> _Work request_:
Word for word, restate the lines that run from the line containing "objects, for example." to the last line of the records below.

Start of Dataset entries

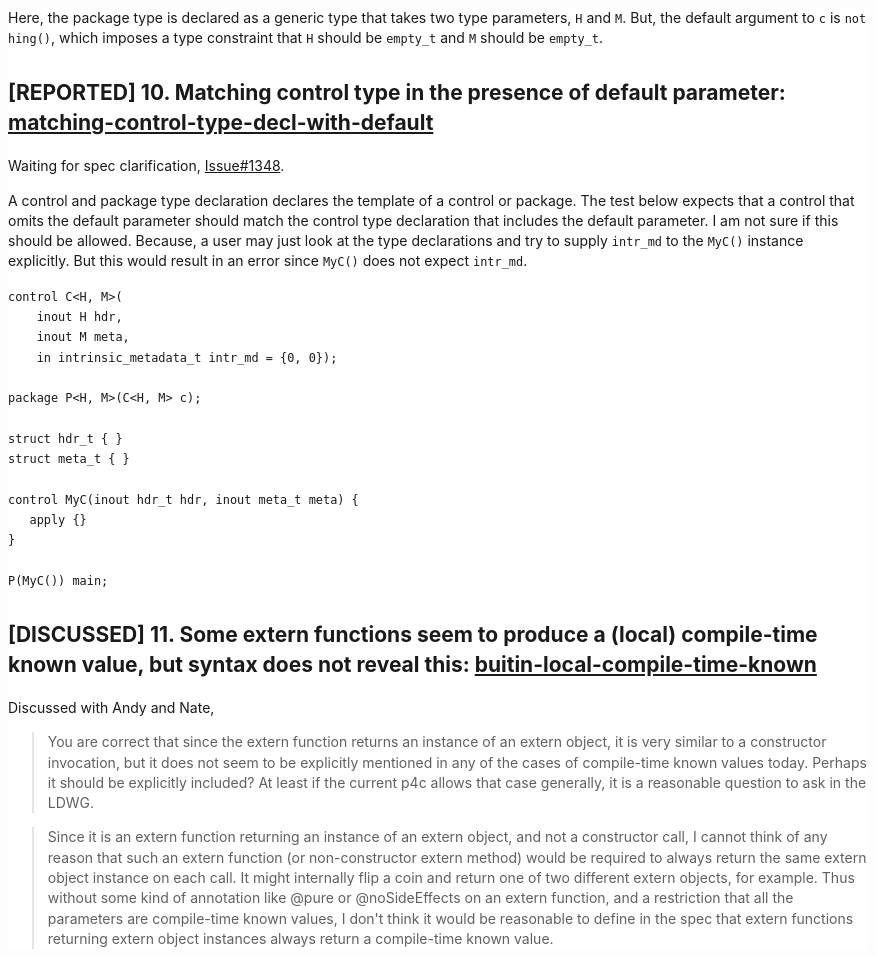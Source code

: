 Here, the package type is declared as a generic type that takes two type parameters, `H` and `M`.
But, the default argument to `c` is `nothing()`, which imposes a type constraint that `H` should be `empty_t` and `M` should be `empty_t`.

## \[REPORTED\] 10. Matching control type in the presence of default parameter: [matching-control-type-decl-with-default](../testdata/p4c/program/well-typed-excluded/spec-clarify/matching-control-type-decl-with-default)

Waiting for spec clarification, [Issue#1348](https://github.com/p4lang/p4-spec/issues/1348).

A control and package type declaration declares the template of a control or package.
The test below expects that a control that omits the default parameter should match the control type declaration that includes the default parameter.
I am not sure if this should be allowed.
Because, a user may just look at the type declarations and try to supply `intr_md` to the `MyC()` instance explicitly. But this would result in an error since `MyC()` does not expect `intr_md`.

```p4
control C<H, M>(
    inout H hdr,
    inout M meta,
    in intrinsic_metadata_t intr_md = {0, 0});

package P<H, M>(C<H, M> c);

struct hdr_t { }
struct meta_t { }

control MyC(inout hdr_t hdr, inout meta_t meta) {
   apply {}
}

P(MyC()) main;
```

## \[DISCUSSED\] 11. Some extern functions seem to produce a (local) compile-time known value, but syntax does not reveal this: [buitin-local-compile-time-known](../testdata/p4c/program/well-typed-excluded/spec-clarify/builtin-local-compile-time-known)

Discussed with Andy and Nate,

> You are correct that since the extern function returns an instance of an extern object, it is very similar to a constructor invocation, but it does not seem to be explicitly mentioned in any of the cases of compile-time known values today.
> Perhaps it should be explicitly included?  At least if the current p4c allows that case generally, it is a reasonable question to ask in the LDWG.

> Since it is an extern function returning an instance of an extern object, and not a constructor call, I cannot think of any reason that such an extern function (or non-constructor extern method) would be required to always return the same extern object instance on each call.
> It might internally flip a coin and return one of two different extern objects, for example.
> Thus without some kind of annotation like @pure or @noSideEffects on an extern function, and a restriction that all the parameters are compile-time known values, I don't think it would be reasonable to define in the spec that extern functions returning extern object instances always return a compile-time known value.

End of Dataset entries

> _Task answer_:
> It might internally flip a coin and return one of two different extern objects, for example.
> Thus without some kind of annotation like @pure or @noSideEffects on an extern function, and a restriction that all the parameters are compile-time known values, I don't think it would be reasonable to define in the spec that extern functions returning extern object instances always return a compile-time known value.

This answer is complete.